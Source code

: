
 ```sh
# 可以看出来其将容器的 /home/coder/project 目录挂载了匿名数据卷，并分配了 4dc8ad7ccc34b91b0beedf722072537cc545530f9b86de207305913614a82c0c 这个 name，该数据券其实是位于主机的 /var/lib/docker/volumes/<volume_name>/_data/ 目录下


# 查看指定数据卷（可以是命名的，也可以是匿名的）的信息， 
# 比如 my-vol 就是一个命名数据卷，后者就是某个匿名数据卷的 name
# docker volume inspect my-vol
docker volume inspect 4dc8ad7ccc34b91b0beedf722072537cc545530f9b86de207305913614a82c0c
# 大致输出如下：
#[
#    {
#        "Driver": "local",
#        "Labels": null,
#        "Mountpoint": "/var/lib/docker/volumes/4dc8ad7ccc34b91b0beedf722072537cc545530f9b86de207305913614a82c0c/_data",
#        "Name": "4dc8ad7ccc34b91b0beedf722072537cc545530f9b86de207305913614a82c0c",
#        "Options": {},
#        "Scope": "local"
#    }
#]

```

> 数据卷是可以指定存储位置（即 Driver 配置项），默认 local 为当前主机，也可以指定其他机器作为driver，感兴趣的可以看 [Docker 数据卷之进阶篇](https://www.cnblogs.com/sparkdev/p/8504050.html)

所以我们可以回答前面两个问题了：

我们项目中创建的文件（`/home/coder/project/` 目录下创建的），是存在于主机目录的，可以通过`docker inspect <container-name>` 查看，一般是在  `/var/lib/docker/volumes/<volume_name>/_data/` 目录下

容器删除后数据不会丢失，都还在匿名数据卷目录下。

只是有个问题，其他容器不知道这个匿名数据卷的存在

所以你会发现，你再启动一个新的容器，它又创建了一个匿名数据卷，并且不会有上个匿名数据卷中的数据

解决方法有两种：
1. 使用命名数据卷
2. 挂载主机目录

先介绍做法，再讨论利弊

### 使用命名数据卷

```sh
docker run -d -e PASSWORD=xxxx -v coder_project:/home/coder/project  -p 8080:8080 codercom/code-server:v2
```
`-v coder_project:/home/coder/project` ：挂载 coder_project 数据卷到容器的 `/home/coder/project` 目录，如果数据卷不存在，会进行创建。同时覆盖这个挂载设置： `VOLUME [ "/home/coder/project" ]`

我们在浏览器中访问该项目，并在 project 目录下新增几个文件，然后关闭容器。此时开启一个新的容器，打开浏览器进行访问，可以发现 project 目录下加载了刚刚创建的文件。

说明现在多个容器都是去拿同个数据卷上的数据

Assignment => Word for word, transcribe each record.

Exercise answer =>
Source code

:
 ```sh
# 可以看出来其将容器的 /home/coder/project 目录挂载了匿名数据卷，并分配了 4dc8ad7ccc34b91b0beedf722072537cc545530f9b86de207305913614a82c0c 这个 name，该数据券其实是位于主机的 /var/lib/docker/volumes/<volume_name>/_data/ 目录下


# 查看指定数据卷（可以是命名的，也可以是匿名的）的信息， 
# 比如 my-vol 就是一个命名数据卷，后者就是某个匿名数据卷的 name
# docker volume inspect my-vol
docker volume inspect 4dc8ad7ccc34b91b0beedf722072537cc545530f9b86de207305913614a82c0c
# 大致输出如下：
#[
#    {
#        "Driver": "local",
#        "Labels": null,
#        "Mountpoint": "/var/lib/docker/volumes/4dc8ad7ccc34b91b0beedf722072537cc545530f9b86de207305913614a82c0c/_data",
#        "Name": "4dc8ad7ccc34b91b0beedf722072537cc545530f9b86de207305913614a82c0c",
#        "Options": {},
#        "Scope": "local"
#    }
#]

```

> 数据卷是可以指定存储位置（即 Driver 配置项），默认 local 为当前主机，也可以指定其他机器作为driver，感兴趣的可以看 [Docker 数据卷之进阶篇](https://www.cnblogs.com/sparkdev/p/8504050.html)

所以我们可以回答前面两个问题了：

我们项目中创建的文件（`/home/coder/project/` 目录下创建的），是存在于主机目录的，可以通过`docker inspect <container-name>` 查看，一般是在  `/var/lib/docker/volumes/<volume_name>/_data/` 目录下

容器删除后数据不会丢失，都还在匿名数据卷目录下。

只是有个问题，其他容器不知道这个匿名数据卷的存在

所以你会发现，你再启动一个新的容器，它又创建了一个匿名数据卷，并且不会有上个匿名数据卷中的数据

解决方法有两种：
1. 使用命名数据卷
2. 挂载主机目录

先介绍做法，再讨论利弊

### 使用命名数据卷

```sh
docker run -d -e PASSWORD=xxxx -v coder_project:/home/coder/project  -p 8080:8080 codercom/code-server:v2
```
`-v coder_project:/home/coder/project` ：挂载 coder_project 数据卷到容器的 `/home/coder/project` 目录，如果数据卷不存在，会进行创建。同时覆盖这个挂载设置： `VOLUME [ "/home/coder/project" ]`

我们在浏览器中访问该项目，并在 project 目录下新增几个文件，然后关闭容器。此时开启一个新的容器，打开浏览器进行访问，可以发现 project 目录下加载了刚刚创建的文件。

说明现在多个容器都是去拿同个数据卷上的数据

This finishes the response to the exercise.